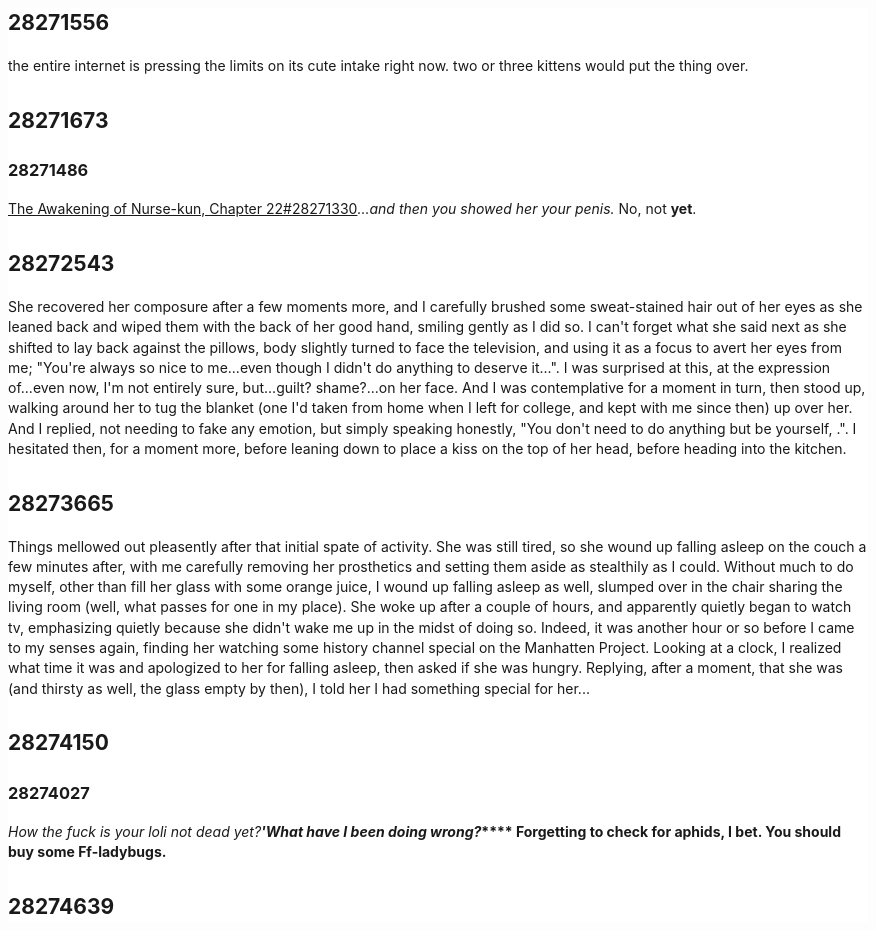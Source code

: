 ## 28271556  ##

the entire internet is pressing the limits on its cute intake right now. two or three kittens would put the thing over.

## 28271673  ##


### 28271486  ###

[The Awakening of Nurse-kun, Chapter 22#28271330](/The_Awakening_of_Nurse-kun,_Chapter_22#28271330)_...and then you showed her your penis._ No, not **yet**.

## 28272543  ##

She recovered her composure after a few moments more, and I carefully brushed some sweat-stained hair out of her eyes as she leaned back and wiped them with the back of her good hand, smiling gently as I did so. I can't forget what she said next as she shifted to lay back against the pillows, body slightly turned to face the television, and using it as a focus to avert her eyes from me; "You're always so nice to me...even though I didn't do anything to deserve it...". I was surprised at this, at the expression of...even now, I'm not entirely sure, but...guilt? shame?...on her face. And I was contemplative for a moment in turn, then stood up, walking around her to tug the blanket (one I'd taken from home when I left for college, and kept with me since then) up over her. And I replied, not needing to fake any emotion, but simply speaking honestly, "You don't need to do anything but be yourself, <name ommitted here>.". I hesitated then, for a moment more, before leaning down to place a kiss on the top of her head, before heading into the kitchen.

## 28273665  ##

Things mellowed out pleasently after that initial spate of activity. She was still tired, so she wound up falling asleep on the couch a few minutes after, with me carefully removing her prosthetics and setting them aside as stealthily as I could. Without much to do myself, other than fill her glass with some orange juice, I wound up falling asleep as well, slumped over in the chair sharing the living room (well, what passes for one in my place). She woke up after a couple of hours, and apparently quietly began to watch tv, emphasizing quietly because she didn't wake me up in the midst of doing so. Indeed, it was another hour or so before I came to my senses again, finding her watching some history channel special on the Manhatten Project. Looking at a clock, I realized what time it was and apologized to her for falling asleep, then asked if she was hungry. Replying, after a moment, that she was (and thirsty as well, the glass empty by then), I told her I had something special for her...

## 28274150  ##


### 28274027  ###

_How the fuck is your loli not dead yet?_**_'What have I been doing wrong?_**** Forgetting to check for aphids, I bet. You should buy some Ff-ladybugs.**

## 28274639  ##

■ **Work instruction**
Show me all lines in the records that contain "doing".

■ **Exercise response**
Things mellowed out pleasently after that initial spate of activity. She was still tired, so she wound up falling asleep on the couch a few minutes after, with me carefully removing her prosthetics and setting them aside as stealthily as I could. Without much to do myself, other than fill her glass with some orange juice, I wound up falling asleep as well, slumped over in the chair sharing the living room (well, what passes for one in my place). She woke up after a couple of hours, and apparently quietly began to watch tv, emphasizing quietly because she didn't wake me up in the midst of doing so. Indeed, it was another hour or so before I came to my senses again, finding her watching some history channel special on the Manhatten Project. Looking at a clock, I realized what time it was and apologized to her for falling asleep, then asked if she was hungry. Replying, after a moment, that she was (and thirsty as well, the glass empty by then), I told her I had something special for her...
_How the fuck is your loli not dead yet?_**_'What have I been doing wrong?_**** Forgetting to check for aphids, I bet. You should buy some Ff-ladybugs.**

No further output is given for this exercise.